I don’t think there’s anything more difficult and yet more rewarding than relationships. In the Christian Church when you get a child baptized the priest, the pastor or the minister will tell parents and god-parents to nourish their children with love, discipline, routine and spiritual guidance. There’s an expectation or request that family members and even congregation members commit and devote to the next generation.
“Get involved in your community. Contribute to the World around you. Give the best of yourself to your family and your people.”
It takes a village to bring up a child and this, is certainly a theme Christians take to heart.
People are often surprised when I speak in a positive way about Christianity. There’s this assumption or perhaps even expectation that because I follow the Shaman’s path I should be at war with all Religions. During a recent visit to Concordia University, I received an interesting apology from one of the students. This young lady approached me at the end of the evening, and explained to me how she was extremely loyal to the Christian Church.
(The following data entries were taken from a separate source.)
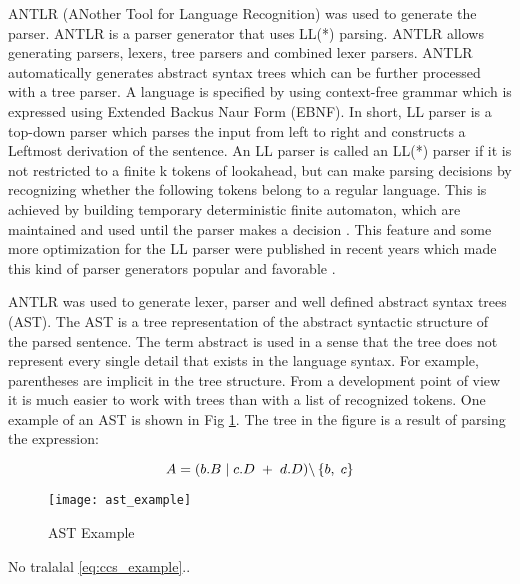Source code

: ANTLR (ANother Tool for Language Recognition) was used to generate the parser. ANTLR is a 
parser generator that uses LL(*) parsing. ANTLR allows generating parsers, lexers, tree 
parsers and combined lexer parsers. ANTLR automatically generates abstract syntax trees
which can be further processed with a tree parser. A language is specified by using context-free
grammar which is expressed using Extended Backus Naur Form (EBNF). In short, LL parser is a 
top-down parser which parses the input from left to right and constructs a Leftmost derivation 
of the sentence. An LL parser is called an LL(*) parser if it is not restricted to a finite k 
tokens of lookahead, but can make parsing decisions by recognizing whether the following tokens
belong to a regular language. This is achieved by building temporary deterministic finite
automaton, which are maintained and used until the parser makes a decision \cite{ANTLRRef}. This feature and
some more optimization for the LL parser were published in recent years which made this kind 
of parser generators popular and favorable \cite{NiklausWirth}.

ANTLR was used to generate lexer, parser and well defined abstract syntax trees (AST). The AST
is a tree representation of the abstract syntactic structure of the parsed sentence. The term
abstract is used in a sense that the tree does not represent every single detail that exists 
in the language syntax. For example, parentheses are implicit in the tree structure. From a 
development point of view it is much easier to work with trees than with a list of recognized
tokens. One example of an AST is shown in  Fig \ref{fig:ast_example}. The tree in the figure 
is a result of parsing the expression: 

\begin{equation}\label{eq:ccs_example}
 A=( b.B \hspace{1 mm} | \hspace{1 mm} c.D \hspace{1 mm} + \hspace{1 mm} d.D )
\backslash \left\lbrace b, \hspace{1 mm} c \right\rbrace 
\end{equation}

\begin{figure}[!t]
\centering
\texttt{[image: ast\_example]}
\caption{AST Example}
\label{fig:ast_example}
\end{figure}

No tralalal \ref{eq:ccs_example}..
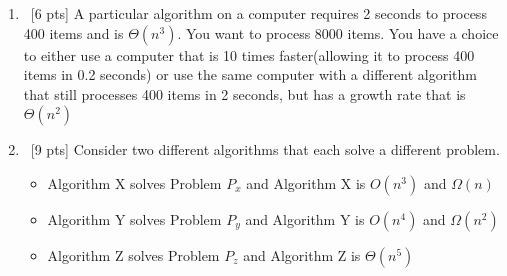 \documentclass[12pt]{article}
\newenvironment{sol}[1][Solution]{\begin{trivlist}\item[\hskip\labelsep {\bfseries #1:}]}{\end{trivlist}}
\begin{document}
\begin{enumerate}
    \item \ [6 pts] A particular algorithm on a computer requires 2 seconds to process 400 items and is $\Theta(n^3)$. You want to process $8000$ items. You have a choice to either use a computer that is 10 times faster(allowing it to process 400 items in 0.2 seconds) or use the same computer with a different algorithm that still processes 400 items in 2 seconds, but has a growth rate that is $\Theta(n^2)$

    \item \ [9 pts] Consider two different algorithms that each solve a different problem.
    \begin{itemize}
        \item Algorithm X solves Problem $P_x$ and Algorithm X is $O(n^3)$ and $\Omega(n)$
        \item Algorithm Y solves Problem $P_y$ and Algorithm Y is $O(n^4)$ and $\Omega(n^2)$
        \item Algorithm Z solves Problem $P_z$ and Algorithm Z is $\Theta(n^5)$


\end{itemize}
\end{enumerate}
\end{document}
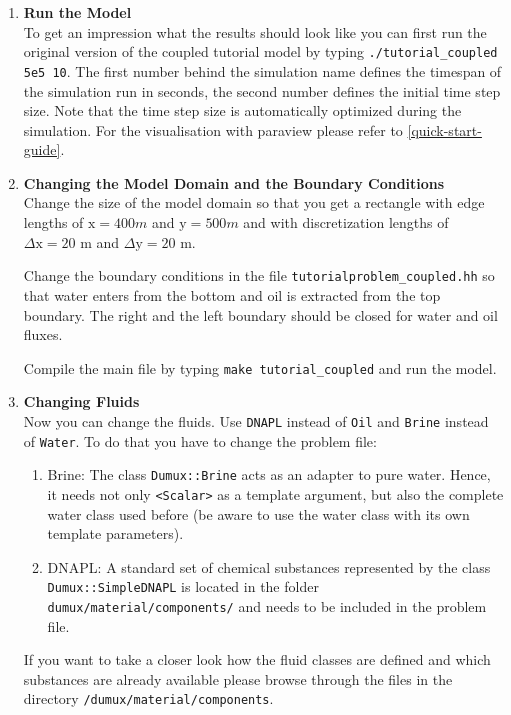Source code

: \begin{enumerate}

\item \textbf{Run the Model} \\
To get an impression what the results should look like you can first run the original version of the coupled tutorial model by typing  \texttt{./tutorial\_coupled 5e5 10}. The first number behind the simulation name defines the timespan of the simulation run in seconds, the second number defines the initial time step size. Note that the time step size is automatically optimized during the simulation. For the visualisation with paraview please refer to \ref{quick-start-guide}.\\

\item \textbf{Changing the Model Domain and the Boundary Conditions} \\
  Change the size of the model domain so that you get a rectangle with
  edge lengths of $\text{x} = 400 m$ and $\text{y} = 500 m$ and with
  discretization lengths of $\Delta \text{x} = 20$ m and $\Delta
  \text{y} = 20$ m.
  
  Change the boundary conditions in the file
  \texttt{tutorialproblem\_coupled.hh} so that water enters from the
  bottom and oil is extracted from the top boundary. The right and the
  left boundary should be closed for water and oil fluxes. 

  Compile the main file by typing \texttt{make tutorial\_coupled} and
  run the model.


\item \textbf{Changing Fluids} \\
  Now you can change the fluids. Use \texttt{DNAPL} instead of
  \texttt{Oil} and \texttt{Brine} instead of \texttt{Water}. To do
  that you have to change the problem file:
  \begin{enumerate}
  \item Brine: The class \texttt{Dumux::Brine} acts as an adapter to pure water. Hence, it needs not only \texttt{<Scalar>} as a template argument, but also the complete water class used before (be aware to use the water class with its own template parameters).
 \item DNAPL: A standard set of chemical substances represented by the class \texttt{Dumux::SimpleDNAPL} is located in the folder \texttt{dumux/material/components/} and needs to be included in the problem file.
\end{enumerate}
  If you want to take a closer look how the fluid classes are defined 
  and which substances are already available please browse through the files in the directory
  \texttt{/dumux/material/components}.


\end{enumerate}

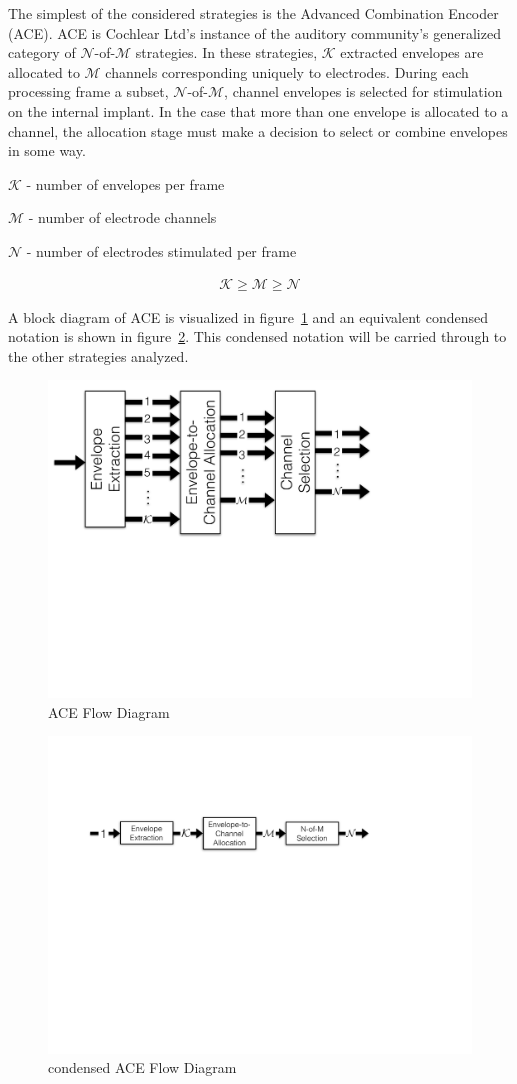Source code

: \documentclass [11pt, proquest,oneside] {ganter_thesis}[2015/03/03]
\begin{document}
The simplest of the considered strategies is the Advanced Combination Encoder (ACE).  ACE is Cochlear Ltd's instance of the auditory community's generalized category of $\mathcal{N}$-of-$\mathcal{M}$ strategies.  In these strategies, $\mathcal{K}$ extracted envelopes are allocated to $\mathcal{M}$ channels corresponding uniquely to electrodes.  During each processing frame a subset, $\mathcal{N}$-of-$\mathcal{M}$, channel envelopes is selected for stimulation on the internal implant.  In the case that more than one envelope is allocated to a channel, the allocation stage must make a decision to select or combine envelopes in some way.

$\mathcal{K}$ - number of envelopes per frame

$\mathcal{M}$ - number of electrode channels

$\mathcal{N}$ - number of electrodes stimulated per frame

\begin{align}
\mathcal{K} \geq \mathcal{M} \geq \mathcal{N} \nonumber
\end{align}

A block diagram of ACE is visualized in figure~\ref{fig:ace_flow_diagram} and an equivalent condensed notation is shown in figure~\ref{fig:ace_flow_diagram_condensed}.  This condensed notation will be carried through to the other strategies analyzed.

\begin{figure}[!ht]
  \centering
    \includegraphics[width=.5\textwidth]{ACE_flow_diagram_explicit}   
    \caption{ACE Flow Diagram}\label{fig:ace_flow_diagram}
\end{figure}

\begin{figure}[!ht]
  \centering
    \includegraphics[width=.7\textwidth]{ACE_flow_diagram}   
    \caption{condensed ACE Flow Diagram}\label{fig:ace_flow_diagram_condensed}
\end{figure}
\end{document}
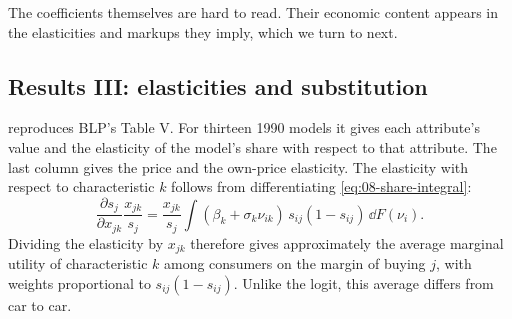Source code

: The coefficients themselves are hard to read. Their economic content appears in the elasticities and
markups they imply, which we turn to next.

\subsection{Results III: elasticities and substitution}\label{sec:08-blp95-elas}

 reproduces BLP's Table V. For thirteen 1990 models it gives each attribute's
value and the elasticity of the model's share with respect to that attribute. The last column gives the
price and the own-price elasticity. The elasticity with respect to characteristic $k$ follows from
differentiating \eqref{eq:08-share-integral}:
\begin{equation}\label{eq:08-blp-attrelas}
\frac{\partial s_j}{\partial x_{jk}}\frac{x_{jk}}{s_j}
 =\frac{x_{jk}}{s_j}\int(\beta_k+\sigma_k\nu_{ik})\,s_{ij}(1-s_{ij})\,\dd F(\nu_i).
\end{equation}
Dividing the elasticity by $x_{jk}$ therefore gives approximately the average marginal utility of
characteristic $k$ among consumers on the margin of buying $j$, with weights proportional to
$s_{ij}(1-s_{ij})$. Unlike the logit, this average differs from car to car.

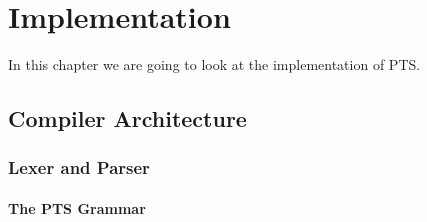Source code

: 
\chapter{Implementation}\label{ch:implementation}

In this chapter we are going to look at the implementation of PTS.

\section{Compiler Architecture}\label{sec:architecture}



\subsection{Lexer and Parser}\label{subsec:lexer-and-parser}

\subsubsection{The PTS Grammar}

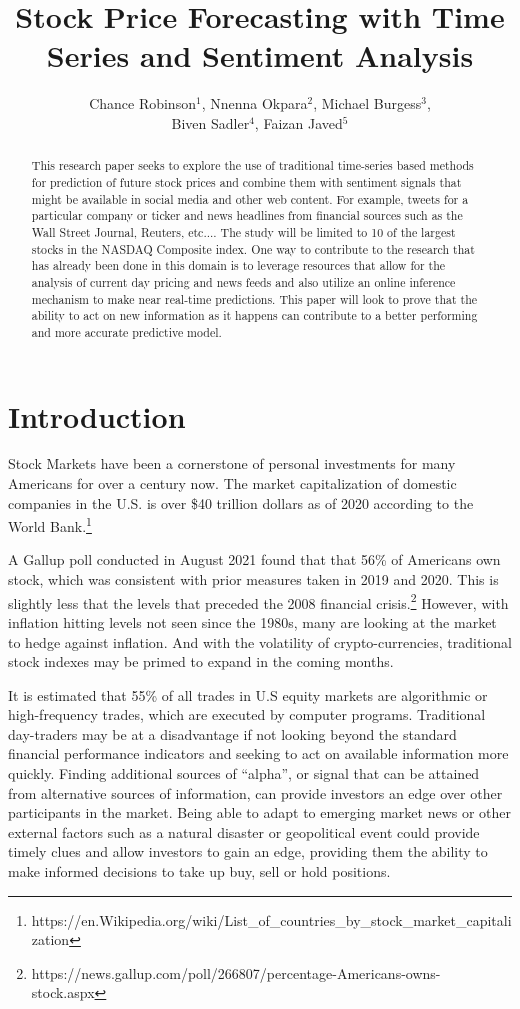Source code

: \documentclass{llncs}
\title{Stock Price Forecasting with Time Series and Sentiment Analysis}
\author{Chance Robinson$^1$, Nnenna Okpara$^2$, Michael Burgess$^3$, \\ Biven Sadler$^4$, Faizan Javed$^5$}
\institute{$^1$Master of Science in Data Science \\ Southern Methodist University \\ Dallas, Texas USA \\
\{\email{chance},
\email{nokpara},
\email{mwburgess},
\email{bsadler},
\email{fjaved}\}@smu.edu}
\begin{document}
\maketitle

\begin{abstract}
This research paper seeks to explore the use of traditional time-series based methods for prediction of future stock prices and combine them with sentiment signals that might be available in social media and other web content. For example, tweets for a particular company or ticker and news headlines from financial sources such as the Wall Street Journal, Reuters, etc.... The study will be limited to 10 of the largest stocks in the NASDAQ Composite index.  One way to contribute to the research that has already been done in this domain is to leverage resources that allow for the analysis of current day pricing and news feeds and also utilize an online inference mechanism to make near real-time predictions. This paper will look to prove that the ability to act on new information as it happens can contribute to a better performing and more accurate predictive model.
\end{abstract}


\section{Introduction}

Stock Markets have been a cornerstone of personal investments for many Americans for over a century now. The market capitalization of domestic companies in the U.S. is over \$40 trillion dollars as of 2020 according to the World Bank.\footnote{https://en.Wikipedia.org/wiki/List\_of\_countries\_by\_stock\_market\_capitalization}

A Gallup poll conducted in August 2021 found that that 56\% of Americans own stock, which was consistent with prior measures taken in 2019 and 2020. This is slightly less that the levels that preceded the 2008 financial crisis.\footnote{https://news.gallup.com/poll/266807/percentage-Americans-owns-stock.aspx}  However, with inflation hitting levels not seen since the 1980s, many are looking at the market to hedge against inflation. And with the volatility of crypto-currencies, traditional stock indexes may be primed to expand in the coming months.

It is estimated that 55\% of all trades in U.S equity markets are algorithmic or high-frequency trades, which are executed by computer programs. Traditional day-traders may be at a disadvantage if not looking beyond the standard financial performance indicators and seeking to act on available information more quickly. Finding additional sources of “alpha”, or signal that can be attained from alternative sources of information, can provide investors an edge over other participants in the market. Being able to adapt to emerging market news or other external factors such as a natural disaster or geopolitical event could provide timely clues and allow investors to gain an edge, providing them the ability to make informed decisions to take up buy, sell or hold positions.
\end{document}
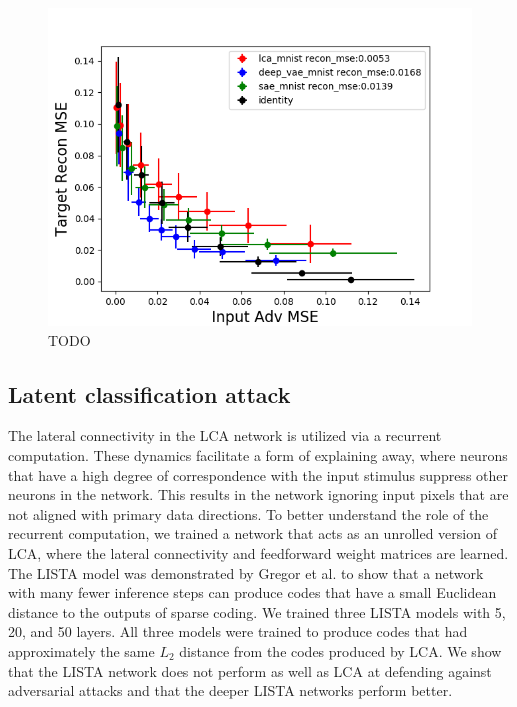 %
%

\begin{figure}[h]\label{fig:ch4_kos_attack}
\begin{center}
\centerline{\includegraphics[width=\columnwidth]{figures/recon_mult_tradeoff.png}}
\end{center}
\caption{TODO}
\end{figure}

\subsection{Latent classification attack}
The lateral connectivity in the LCA network is utilized via a recurrent computation. These dynamics facilitate a form of explaining away, where neurons that have a high degree of correspondence with the input stimulus suppress other neurons in the network. This results in the network ignoring input pixels that are not aligned with primary data directions. To better understand the role of the recurrent computation, we trained a network that acts as an unrolled version of LCA, where the lateral connectivity and feedforward weight matrices are learned. The LISTA model was demonstrated by Gregor et al. \citeyearpar{gregor2010learning} to show that a network with many fewer inference steps can produce codes that have a small Euclidean distance to the outputs of sparse coding. We trained three LISTA models with 5, 20, and 50 layers. All three models were trained to produce codes that had approximately the same $L_{2}$ distance from the codes produced by LCA. We show that the LISTA network does not perform as well as LCA at defending against adversarial attacks and that the deeper LISTA networks perform better.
“I almost didn’t make it to tonight’s presentation,” she told me, “because I feared it would be seen as some kind of betrayal against my own faith.”
It was obviously something that meant a lot to her because she whimpered through her story. She was genuinely distraught.
“Shamanism isn’t a Religion,” I told her while grabbing her shaking hands, “you don’t have to worry, you haven’t betrayed anyone. Shamanism can actually be found at the roots of all Religions. Religion at some point was meant to complete the shamanic experience the same way that Shamanism often completes religious ways today.”
Two other students approached while I was sharing these facts and seemed relieved by them; but each from different perspectives. While one young lady struggled with loyalty and commitment towards the Church; another student seemed completely against the idea of religious institutions.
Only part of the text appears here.